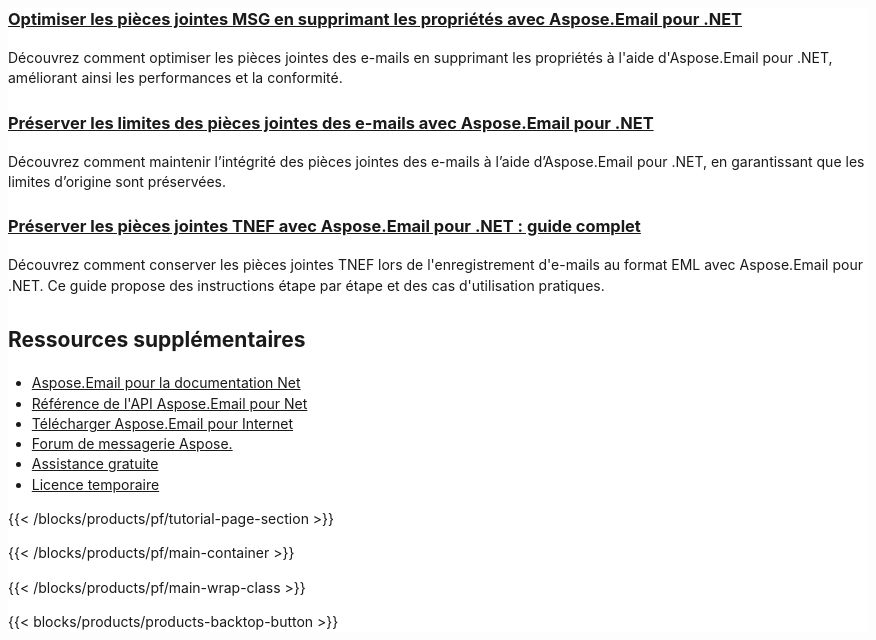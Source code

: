 ### [Optimiser les pièces jointes MSG en supprimant les propriétés avec Aspose.Email pour .NET](./optimize-msg-attachments-aspose-email-net/)
Découvrez comment optimiser les pièces jointes des e-mails en supprimant les propriétés à l'aide d'Aspose.Email pour .NET, améliorant ainsi les performances et la conformité.

### [Préserver les limites des pièces jointes des e-mails avec Aspose.Email pour .NET](./preserve-email-attachments-boundaries-aspose-email/)
Découvrez comment maintenir l’intégrité des pièces jointes des e-mails à l’aide d’Aspose.Email pour .NET, en garantissant que les limites d’origine sont préservées.

### [Préserver les pièces jointes TNEF avec Aspose.Email pour .NET : guide complet](./preserve-tnef-attachments-aspose-email-net/)
Découvrez comment conserver les pièces jointes TNEF lors de l'enregistrement d'e-mails au format EML avec Aspose.Email pour .NET. Ce guide propose des instructions étape par étape et des cas d'utilisation pratiques.

## Ressources supplémentaires

- [Aspose.Email pour la documentation Net](https://docs.aspose.com/email/net/)
- [Référence de l'API Aspose.Email pour Net](https://reference.aspose.com/email/net/)
- [Télécharger Aspose.Email pour Internet](https://releases.aspose.com/email/net/)
- [Forum de messagerie Aspose.](https://forum.aspose.com/c/email)
- [Assistance gratuite](https://forum.aspose.com/)
- [Licence temporaire](https://purchase.aspose.com/temporary-license/)

{{< /blocks/products/pf/tutorial-page-section >}}

{{< /blocks/products/pf/main-container >}}

{{< /blocks/products/pf/main-wrap-class >}}

{{< blocks/products/products-backtop-button >}}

◇ ◇ ◇ ◇

### WORK INSTRUCTION
Go over the data above and copy every line that has the word "TNEF" in it.

### WRITTEN ANSWER
### [Préserver les pièces jointes TNEF avec Aspose.Email pour .NET : guide complet](./preserve-tnef-attachments-aspose-email-net/)
Découvrez comment conserver les pièces jointes TNEF lors de l'enregistrement d'e-mails au format EML avec Aspose.Email pour .NET. Ce guide propose des instructions étape par étape et des cas d'utilisation pratiques.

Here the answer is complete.